The visual hallucinations had started early and I felt robbed of the laughing hysteria phase that usually overtook me. In place of that, I found myself on a rambling kick. I'd start talking and keep talking and then I'd look over at Tom and he'd be staring at me. I explained to him that my inner conversings had come out to play. He seemed to accept this answer and I was glad about that. One less thing to worry about, but Tom was worried. He was rightly worried, because less than 10 minutes later we passed a mother and a kid on a bicycle and suddenly I starting jabbering about being a kid and all my childhood memories from this very same park. After we got out of earshot, Tom made fun of me for a while about scaring the lady and the kid. I hope I didn't scare them too much.
About this time, the trip was coming on full power. I felt a rush all around me. The world outside of my line of perception seemed to me to be very much irrelevant, and the only thing that mattered was right there in that park. Beforehand I was worried that I would start obsessing over my personal girl problems. I soon learned that those thoughts melted away, and I couldn't have been happier.
Time was also very distorted. Neither of us had a watch nor any way to keep track of what time it was. We had to go back to my house at some point to prepare ourselves to get on the train (we decided not to drive; multiple felons maybe, but responsible people). At what must have been 4:00, we had a huge discussion over what time it was. We were sure that it was nearly 7 and we had to go back soon to get ready for the show. We smoked a bowl and headed back to my house. Well, it turned out that it was 4:30 when we got back (meaning we smoked up at 4:20 - very cool, very cool; we can never make 4:20 unless it's accidental for some reason). After we realized it was early still, we headed back, but the entire rest of the day, time kept doing odd things to us.

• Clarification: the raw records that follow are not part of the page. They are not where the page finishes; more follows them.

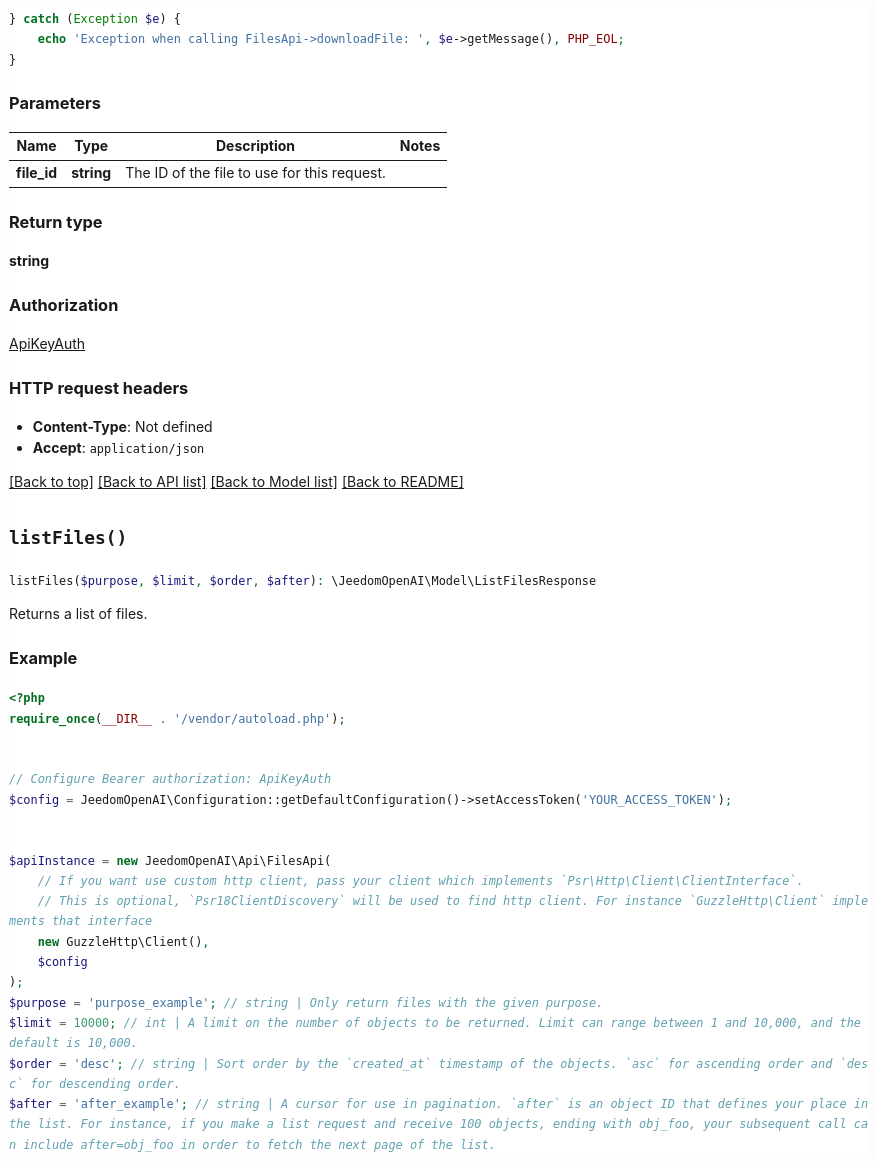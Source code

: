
 ```php
} catch (Exception $e) {
    echo 'Exception when calling FilesApi->downloadFile: ', $e->getMessage(), PHP_EOL;
}
```

### Parameters

Name | Type | Description  | Notes
------------- | ------------- | ------------- | -------------
 **file_id** | **string**| The ID of the file to use for this request. |

### Return type

**string**

### Authorization

[ApiKeyAuth](../../README.md#ApiKeyAuth)

### HTTP request headers

- **Content-Type**: Not defined
- **Accept**: `application/json`

[[Back to top]](#) [[Back to API list]](../../README.md#endpoints)
[[Back to Model list]](../../README.md#models)
[[Back to README]](../../README.md)

## `listFiles()`

```php
listFiles($purpose, $limit, $order, $after): \JeedomOpenAI\Model\ListFilesResponse
```

Returns a list of files.

### Example

```php
<?php
require_once(__DIR__ . '/vendor/autoload.php');


// Configure Bearer authorization: ApiKeyAuth
$config = JeedomOpenAI\Configuration::getDefaultConfiguration()->setAccessToken('YOUR_ACCESS_TOKEN');


$apiInstance = new JeedomOpenAI\Api\FilesApi(
    // If you want use custom http client, pass your client which implements `Psr\Http\Client\ClientInterface`.
    // This is optional, `Psr18ClientDiscovery` will be used to find http client. For instance `GuzzleHttp\Client` implements that interface
    new GuzzleHttp\Client(),
    $config
);
$purpose = 'purpose_example'; // string | Only return files with the given purpose.
$limit = 10000; // int | A limit on the number of objects to be returned. Limit can range between 1 and 10,000, and the default is 10,000.
$order = 'desc'; // string | Sort order by the `created_at` timestamp of the objects. `asc` for ascending order and `desc` for descending order.
$after = 'after_example'; // string | A cursor for use in pagination. `after` is an object ID that defines your place in the list. For instance, if you make a list request and receive 100 objects, ending with obj_foo, your subsequent call can include after=obj_foo in order to fetch the next page of the list.
```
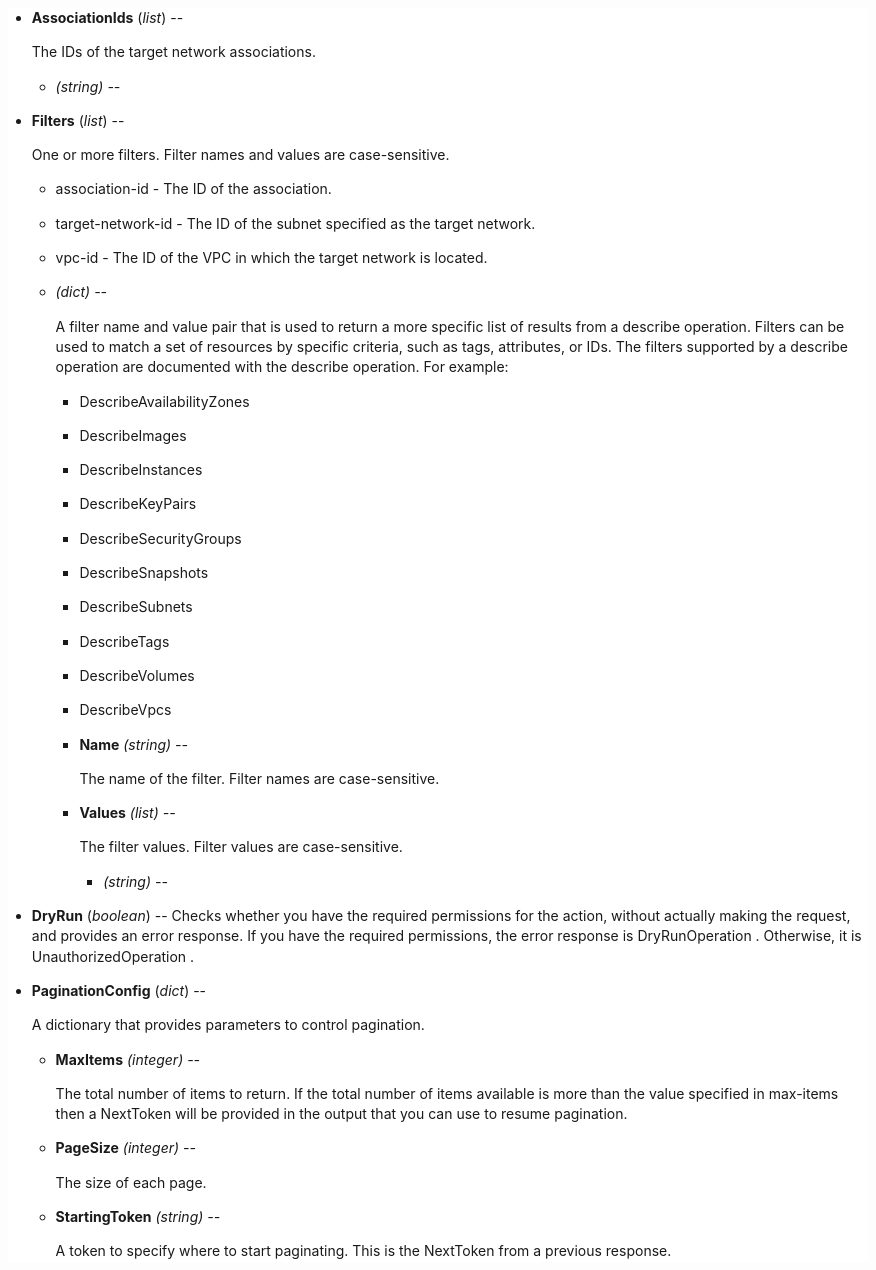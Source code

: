 - **AssociationIds** (_list_) --

    The IDs of the target network associations.

    - _(string) --_
- **Filters** (_list_) --

    One or more filters. Filter names and values are case-sensitive.

    - association-id - The ID of the association.
    - target-network-id - The ID of the subnet specified as the target network.
    - vpc-id - The ID of the VPC in which the target network is located.

    - _(dict) --_

        A filter name and value pair that is used to return a more specific list of results from a describe operation. Filters can be used to match a set of resources by specific criteria, such as tags, attributes, or IDs. The filters supported by a describe operation are documented with the describe operation. For example:

        - DescribeAvailabilityZones
        - DescribeImages
        - DescribeInstances
        - DescribeKeyPairs
        - DescribeSecurityGroups
        - DescribeSnapshots
        - DescribeSubnets
        - DescribeTags
        - DescribeVolumes
        - DescribeVpcs

        - **Name** _(string) --_

            The name of the filter. Filter names are case-sensitive.

        - **Values** _(list) --_

            The filter values. Filter values are case-sensitive.

            - _(string) --_
- **DryRun** (_boolean_) -- Checks whether you have the required permissions for the action, without actually making the request, and provides an error response. If you have the required permissions, the error response is DryRunOperation . Otherwise, it is UnauthorizedOperation .
- **PaginationConfig** (_dict_) --

    A dictionary that provides parameters to control pagination.

    - **MaxItems** _(integer) --_

        The total number of items to return. If the total number of items available is more than the value specified in max-items then a NextToken will be provided in the output that you can use to resume pagination.

    - **PageSize** _(integer) --_

        The size of each page.

    - **StartingToken** _(string) --_

        A token to specify where to start paginating. This is the NextToken from a previous response.
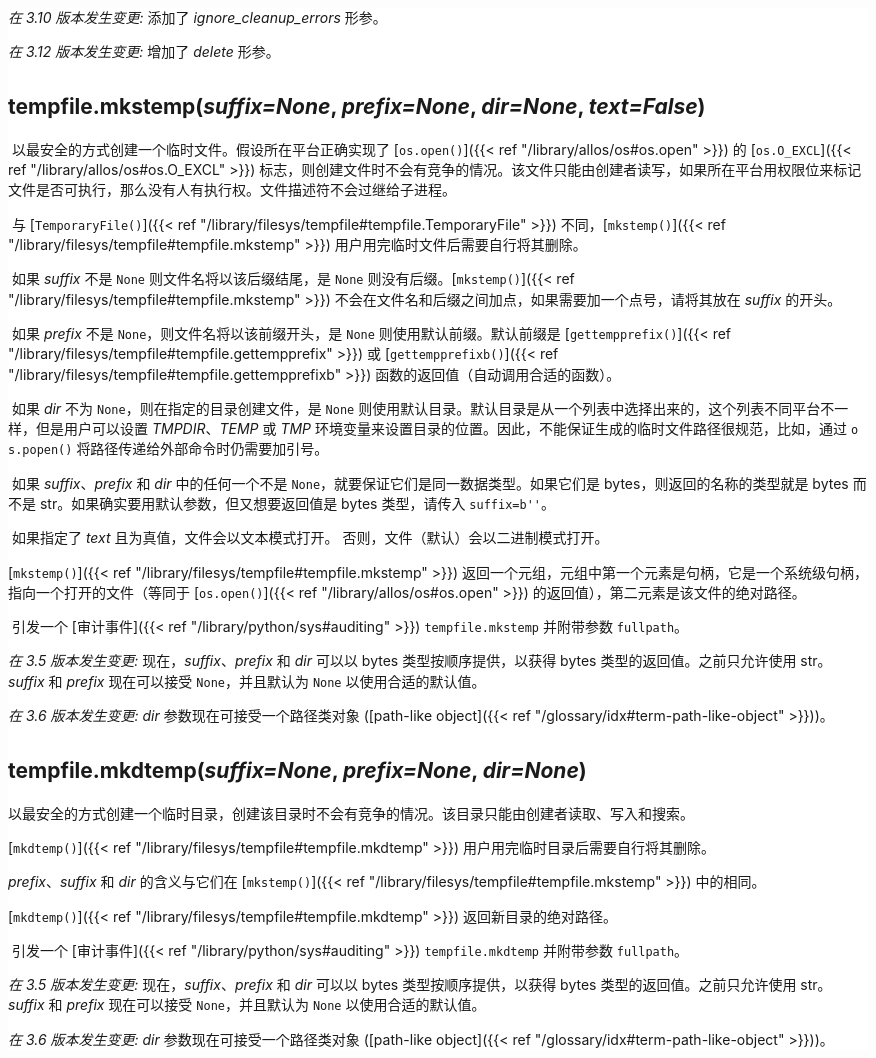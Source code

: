 *在 3.10 版本发生变更:* 添加了 *ignore_cleanup_errors* 形参。

*在 3.12 版本发生变更:* 增加了 *delete* 形参。

## tempfile.**mkstemp**(*suffix=None*, *prefix=None*, *dir=None*, *text=False*)

​	以最安全的方式创建一个临时文件。假设所在平台正确实现了 [`os.open()`]({{< ref "/library/allos/os#os.open" >}}) 的 [`os.O_EXCL`]({{< ref "/library/allos/os#os.O_EXCL" >}}) 标志，则创建文件时不会有竞争的情况。该文件只能由创建者读写，如果所在平台用权限位来标记文件是否可执行，那么没有人有执行权。文件描述符不会过继给子进程。

​	与 [`TemporaryFile()`]({{< ref "/library/filesys/tempfile#tempfile.TemporaryFile" >}}) 不同，[`mkstemp()`]({{< ref "/library/filesys/tempfile#tempfile.mkstemp" >}}) 用户用完临时文件后需要自行将其删除。

​	如果 *suffix* 不是 `None` 则文件名将以该后缀结尾，是 `None` 则没有后缀。[`mkstemp()`]({{< ref "/library/filesys/tempfile#tempfile.mkstemp" >}}) 不会在文件名和后缀之间加点，如果需要加一个点号，请将其放在 *suffix* 的开头。

​	如果 *prefix* 不是 `None`，则文件名将以该前缀开头，是 `None` 则使用默认前缀。默认前缀是 [`gettempprefix()`]({{< ref "/library/filesys/tempfile#tempfile.gettempprefix" >}}) 或 [`gettempprefixb()`]({{< ref "/library/filesys/tempfile#tempfile.gettempprefixb" >}}) 函数的返回值（自动调用合适的函数）。

​	如果 *dir* 不为 `None`，则在指定的目录创建文件，是 `None` 则使用默认目录。默认目录是从一个列表中选择出来的，这个列表不同平台不一样，但是用户可以设置 *TMPDIR*、*TEMP* 或 *TMP* 环境变量来设置目录的位置。因此，不能保证生成的临时文件路径很规范，比如，通过 `os.popen()` 将路径传递给外部命令时仍需要加引号。

​	如果 *suffix*、*prefix* 和 *dir* 中的任何一个不是 `None`，就要保证它们是同一数据类型。如果它们是 bytes，则返回的名称的类型就是 bytes 而不是 str。如果确实要用默认参数，但又想要返回值是 bytes 类型，请传入 `suffix=b''`。

​	如果指定了 *text* 且为真值，文件会以文本模式打开。 否则，文件（默认）会以二进制模式打开。

[`mkstemp()`]({{< ref "/library/filesys/tempfile#tempfile.mkstemp" >}}) 返回一个元组，元组中第一个元素是句柄，它是一个系统级句柄，指向一个打开的文件（等同于 [`os.open()`]({{< ref "/library/allos/os#os.open" >}}) 的返回值），第二元素是该文件的绝对路径。

​	引发一个 [审计事件]({{< ref "/library/python/sys#auditing" >}}) `tempfile.mkstemp` 并附带参数 `fullpath`。

*在 3.5 版本发生变更:* 现在，*suffix*、*prefix* 和 *dir* 可以以 bytes 类型按顺序提供，以获得 bytes 类型的返回值。之前只允许使用 str。*suffix* 和 *prefix* 现在可以接受 `None`，并且默认为 `None` 以使用合适的默认值。

*在 3.6 版本发生变更:* *dir* 参数现在可接受一个路径类对象 ([path-like object]({{< ref "/glossary/idx#term-path-like-object" >}}))。

## tempfile.**mkdtemp**(*suffix=None*, *prefix=None*, *dir=None*)

​	以最安全的方式创建一个临时目录，创建该目录时不会有竞争的情况。该目录只能由创建者读取、写入和搜索。

[`mkdtemp()`]({{< ref "/library/filesys/tempfile#tempfile.mkdtemp" >}}) 用户用完临时目录后需要自行将其删除。

*prefix*、*suffix* 和 *dir* 的含义与它们在 [`mkstemp()`]({{< ref "/library/filesys/tempfile#tempfile.mkstemp" >}}) 中的相同。

[`mkdtemp()`]({{< ref "/library/filesys/tempfile#tempfile.mkdtemp" >}}) 返回新目录的绝对路径。

​	引发一个 [审计事件]({{< ref "/library/python/sys#auditing" >}}) `tempfile.mkdtemp` 并附带参数 `fullpath`。

*在 3.5 版本发生变更:* 现在，*suffix*、*prefix* 和 *dir* 可以以 bytes 类型按顺序提供，以获得 bytes 类型的返回值。之前只允许使用 str。*suffix* 和 *prefix* 现在可以接受 `None`，并且默认为 `None` 以使用合适的默认值。

*在 3.6 版本发生变更:* *dir* 参数现在可接受一个路径类对象 ([path-like object]({{< ref "/glossary/idx#term-path-like-object" >}}))。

We decided to go back to the store, because we had smoked all of our cigarettes (we went on chain-smoking mode once the trip started) and we wanted to buy some candy to eat as an experiment. I found, however, that being in the store was more then I was prepared to deal with, so I told Tom I'd be waiting outside, gave him money to buy me cigarettes, then went outside and smoked the only cigarette I had left from before. Once I was alone and outside, the world changed gears. It went from being extremely small and centered around me to being very large. I suddenly became aware of every single person who walked by me and what they were doing. Then they all seemed to be looking at me. I decided it was all in my head - all paranoid delusions. I tried to find Tom in the store window, and I succeeded. I watched him pay for the gummi worms (our testing material) and cigarettes, and noticed how he avoided looking at and talking to the clerk. I found it very amusing apparently, because I started laughing hysterically. At that point my brain reminded me I was all alone outside and I said, very loudly, 'Oh shit...', turned around, and saw some guy legitimately staring at me.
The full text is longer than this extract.